Now, in the question it is given that a group of n people should all have different birthdays.
So, we will use the concept of combination and distribution here. Firstly, we choose n different days in a year for n people, that is equal to $^{365}{{C}_{n}}$. Then, n people are chosen for their birthdays, so this is distribution, which is equal to $n!$.
So, total favourable cases for that event = $^{365}{{C}_{n}}\times n!$.
We can also write it as $n\left( A \right){{=}^{365}}{{C}_{n}}\times n!$, where n(A) is the number of favourable cases.

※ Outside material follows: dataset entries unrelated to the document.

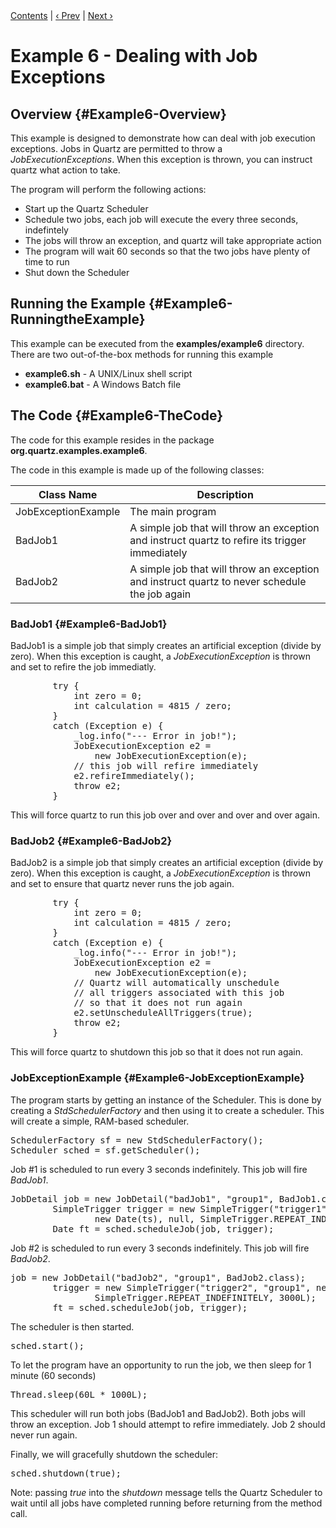 <div class="secNavPanel"><a href=".">Contents</a> | <a href="Example5">&lsaquo;&nbsp;Prev</a> | <a href="Example14">Next&nbsp;&rsaquo;</a></div>





# Example 6 - Dealing with Job Exceptions

## Overview {#Example6-Overview}
This example is designed to demonstrate how can deal with job execution exceptions.   Jobs in Quartz are permitted to throw a *JobExecutionExceptions*.   When this exception is thrown, you can instruct quartz what action to take.

The program will perform the following actions:


+ Start up the Quartz Scheduler
+ Schedule two jobs, each job will execute the every three seconds, indefintely
+ The jobs will throw an exception, and quartz will take appropriate action
+ The program will wait 60 seconds so that the two jobs have plenty of time to run
+ Shut down the Scheduler



## Running the Example {#Example6-RunningtheExample}
This example can be executed from the **examples/example6** directory.   There are two out-of-the-box methods for running this example


+ **example6.sh** - A UNIX/Linux shell script
+ **example6.bat** - A Windows Batch file



## The Code {#Example6-TheCode}

The code for this example resides in the package **org.quartz.examples.example6**.   

The code in this example is made up of the following classes:

<table><thead>
<tr>
<th> Class Name </th>
<th> Description</th>
</tr>
</thead>
<tbody>
<tr>
<td> JobExceptionExample </td>
<td> The main program</td>
</tr>
<tr>
<td> BadJob1 </td>
<td> A simple job that will throw an exception and instruct quartz to refire its trigger immediately</td>
</tr>
<tr>

<td> BadJob2 </td>
<td> A simple job that will throw an exception and instruct quartz to never schedule the job again</td>
</tr>
</tbody></table>

### BadJob1 {#Example6-BadJob1}

BadJob1 is a simple job that simply creates an artificial exception (divide by zero).   When this exception is caught, a *JobExecutionException* is thrown and set to refire the job immediatly.


<pre>
        try {
            int zero = 0;
            int calculation = 4815 / zero;
        } 
        catch (Exception e) {
        	_log.info("--- Error in job!");
        	JobExecutionException e2 = 
        		new JobExecutionException(e);
        	// this job will refire immediately
        	e2.refireImmediately();
        	throw e2;
        }
</pre>


This will force quartz to run this job over and over and over and over again.

### BadJob2 {#Example6-BadJob2}

BadJob2 is a simple job that simply creates an artificial exception (divide by zero).   When this exception is caught, a *JobExecutionException* is thrown and set to ensure that quartz never runs the job again.


<pre>
        try {
            int zero = 0;
            int calculation = 4815 / zero;
        } 
        catch (Exception e) {
        	_log.info("--- Error in job!");
        	JobExecutionException e2 = 
        		new JobExecutionException(e);
        	// Quartz will automatically unschedule
        	// all triggers associated with this job
        	// so that it does not run again
        	e2.setUnscheduleAllTriggers(true);
        	throw e2;
        }
</pre>


This will force quartz to shutdown this job so that it does not run again.

### JobExceptionExample {#Example6-JobExceptionExample}

The program starts by getting an instance of the Scheduler.  This is done by creating a *StdSchedulerFactory* and then using it to create a scheduler.   This will create a simple, RAM-based scheduler.


<pre>
SchedulerFactory sf = new StdSchedulerFactory();
Scheduler sched = sf.getScheduler();
</pre>


Job #1 is scheduled to run every 3 seconds indefinitely.   This job will fire *BadJob1*.

<pre>
JobDetail job = new JobDetail("badJob1", "group1", BadJob1.class);
		SimpleTrigger trigger = new SimpleTrigger("trigger1", "group1",
				new Date(ts), null, SimpleTrigger.REPEAT_INDEFINITELY, 3000L);
		Date ft = sched.scheduleJob(job, trigger);
</pre>


Job #2 is scheduled to run every 3 seconds indefinitely.   This job will fire *BadJob2*.

<pre>
job = new JobDetail("badJob2", "group1", BadJob2.class);
		trigger = new SimpleTrigger("trigger2", "group1", new Date(ts), null,
				SimpleTrigger.REPEAT_INDEFINITELY, 3000L);
		ft = sched.scheduleJob(job, trigger);
</pre>



The scheduler is then started.


<pre>
sched.start();
</pre>


To let the program have an opportunity to run the job, we then sleep for 1 minute (60 seconds)

<pre>
Thread.sleep(60L * 1000L);
</pre>


This scheduler will run both jobs (BadJob1 and BadJob2).   Both jobs will throw an exception.   Job 1 should attempt to refire immediately.  Job 2 should never run again.

Finally, we will gracefully shutdown the scheduler:

<pre>
sched.shutdown(true);
</pre>


Note:  passing *true* into the *shutdown* message tells the Quartz Scheduler to wait until all jobs have completed running before returning from the method call.




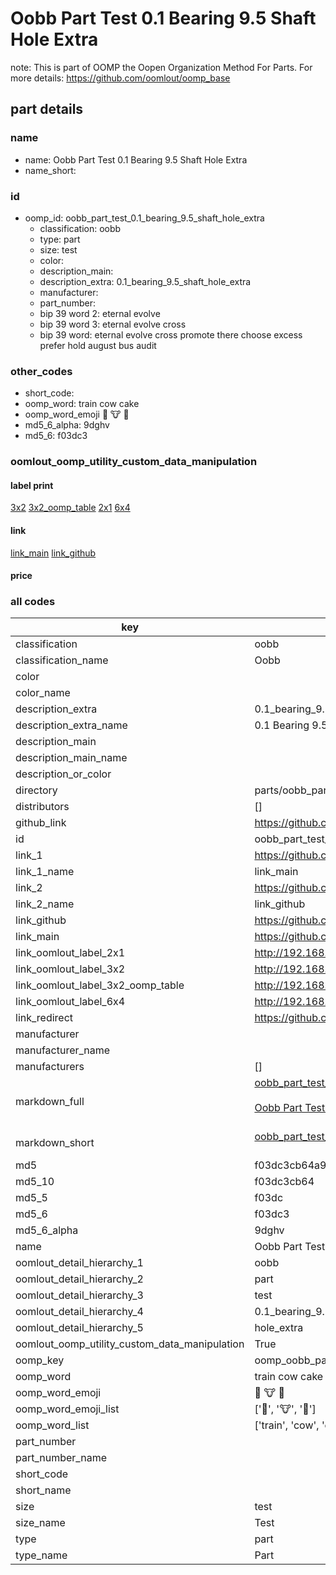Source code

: # Oobb Part Test 0.1 Bearing 9.5 Shaft Hole Extra  

note: This is part of OOMP the Oopen Organization Method For Parts. For more details: https://github.com/oomlout/oomp_base

##  part details
  







### name
* name: Oobb Part Test 0.1 Bearing 9.5 Shaft Hole Extra
* name_short: 
### id
* oomp_id: oobb_part_test_0.1_bearing_9.5_shaft_hole_extra
  * classification: oobb
  * type: part
  * size: test
  * color: 
  * description_main: 
  * description_extra: 0.1_bearing_9.5_shaft_hole_extra
  * manufacturer: 
  * part_number: 
  * bip 39 word 2: eternal evolve
  * bip 39 word 3: eternal evolve cross
  * bip 39 word: eternal evolve cross promote there choose excess prefer hold august bus audit

### other_codes
* short_code: 
* oomp_word: train cow cake
* oomp_word_emoji :train: :cow: :cake:
* md5_6_alpha: 9dghv
* md5_6: f03dc3






### oomlout_oomp_utility_custom_data_manipulation
#### label print
[3x2](http://192.168.1.245:1112/?label=oomp%209dghv)
[3x2_oomp_table](http://192.168.1.108:1112/?label=oomp%209dghv)
[2x1](http://192.168.1.242:1112/?label=oomp%209dghv)
[6x4](http://192.168.1.55:1112/?label=oomp%209dghv)    

#### link

[link_main](https://github.com/oomlout/oomlout_oomp_version_1_messy/tree/main/parts/oobb_part_test_0.1_bearing_9.5_shaft_hole_extra) [link_github](https://github.com/oomlout/oomlout_oomp_version_1_messy/tree/main/parts/oobb_part_test_0.1_bearing_9.5_shaft_hole_extra)                             

#### price







### all codes 
| key | value |  
| --- | --- |  
| classification | oobb |  
| classification_name | Oobb |  
| color |  |  
| color_name |  |  
| description_extra | 0.1_bearing_9.5_shaft_hole_extra |  
| description_extra_name | 0.1 Bearing 9.5 Shaft Hole Extra |  
| description_main |  |  
| description_main_name |  |  
| description_or_color |   |  
| directory | parts/oobb_part_test_0.1_bearing_9.5_shaft_hole_extra |  
| distributors | [] |  
| github_link | https://github.com/oomlout/oomlout_oomp_part_src/tree/main/parts/oobb_part_test_0.1_bearing_9.5_shaft_hole_extra |  
| id | oobb_part_test_0.1_bearing_9.5_shaft_hole_extra |  
| link_1 | https://github.com/oomlout/oomlout_oomp_version_1_messy/tree/main/parts/oobb_part_test_0.1_bearing_9.5_shaft_hole_extra |  
| link_1_name | link_main |  
| link_2 | https://github.com/oomlout/oomlout_oomp_version_1_messy/tree/main/parts/oobb_part_test_0.1_bearing_9.5_shaft_hole_extra |  
| link_2_name | link_github |  
| link_github | https://github.com/oomlout/oomlout_oomp_version_1_messy/tree/main/parts/oobb_part_test_0.1_bearing_9.5_shaft_hole_extra |  
| link_main | https://github.com/oomlout/oomlout_oomp_version_1_messy/tree/main/parts/oobb_part_test_0.1_bearing_9.5_shaft_hole_extra |  
| link_oomlout_label_2x1 | http://192.168.1.242:1112/?label=oomp%209dghv |  
| link_oomlout_label_3x2 | http://192.168.1.245:1112/?label=oomp%209dghv |  
| link_oomlout_label_3x2_oomp_table | http://192.168.1.108:1112/?label=oomp%209dghv |  
| link_oomlout_label_6x4 | http://192.168.1.55:1112/?label=oomp%209dghv |  
| link_redirect | https://github.com/oomlout/oomlout_oomp_version_1_messy/tree/main/parts/oobb_part_test_0.1_bearing_9.5_shaft_hole_extra |  
| manufacturer |  |  
| manufacturer_name |  |  
| manufacturers | [] |  
| markdown_full | [oobb_part_test_0.1_bearing_9.5_shaft_hole_extra](none)<br>[](none)<br>[Oobb Part Test 0.1 Bearing 9.5 Shaft Hole Extra](none)<br><br> |  
| markdown_short | [oobb_part_test_0.1_bearing_9.5_shaft_hole_extra](none)<br><br> |  
| md5 | f03dc3cb64a9c9d0a1703ac268138a6c |  
| md5_10 | f03dc3cb64 |  
| md5_5 | f03dc |  
| md5_6 | f03dc3 |  
| md5_6_alpha | 9dghv |  
| name | Oobb Part Test 0.1 Bearing 9.5 Shaft Hole Extra |  
| oomlout_detail_hierarchy_1 | oobb |  
| oomlout_detail_hierarchy_2 | part |  
| oomlout_detail_hierarchy_3 | test |  
| oomlout_detail_hierarchy_4 | 0.1_bearing_9.5_shaft |  
| oomlout_detail_hierarchy_5 | hole_extra |  
| oomlout_oomp_utility_custom_data_manipulation | True |  
| oomp_key | oomp_oobb_part_test_0.1_bearing_9.5_shaft_hole_extra |  
| oomp_word | train cow cake |  
| oomp_word_emoji | :train: :cow: :cake: |  
| oomp_word_emoji_list | [':train:', ':cow:', ':cake:'] |  
| oomp_word_list | ['train', 'cow', 'cake'] |  
| part_number |  |  
| part_number_name |  |  
| short_code |  |  
| short_name |  |  
| size | test |  
| size_name | Test |  
| type | part |  
| type_name | Part |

We know that $^{365}{{C}_{n}}=\dfrac{365!}{n!\left( 365-n \right)!}$, so we can write n(A) as,
$\begin{align}
  & n\left( A \right)=\dfrac{365!}{n!\left( 365-n \right)!}\times n! \\
 & n\left( A \right)=\dfrac{365!}{\left( 365-n \right)!} \\
\end{align}$
Now, we know that $^{365}{{P}_{n}}=\dfrac{365!}{\left( 365-n \right)!}$, so we get,
$\begin{align}
  & n\left( A \right)=\dfrac{365!}{\left( 365-n \right)!}{{=}^{365}}{{P}_{n}} \\
 & n\left( A \right){{=}^{365}}{{P}_{n}} \\
\end{align}$
Now, we know that probability can be found out using the formula,
$\text{Probability=}\dfrac{\text{Number of favourable cases}}{\text{Total number of cases}}=\dfrac{n\left( A \right)}{n\left( S \right)}$
So, on substituting the values, we get,
$\text{Probability}=\dfrac{n\left( A \right)}{n\left( S \right)}=\dfrac{^{365}{{P}_{n}}}{{{365}^{n}}}$

Therefore, we get the probability that a group of n people all have different birthdays in a year as $\dfrac{^{365}{{P}_{n}}}{{{365}^{n}}}$. Hence, option (c) is the correct answer.

Note: In this question, we should remember the concept of distribution. Many times, the students forget this and make mistakes. So, the students must remember that we have to permute not only combination, but also distribution.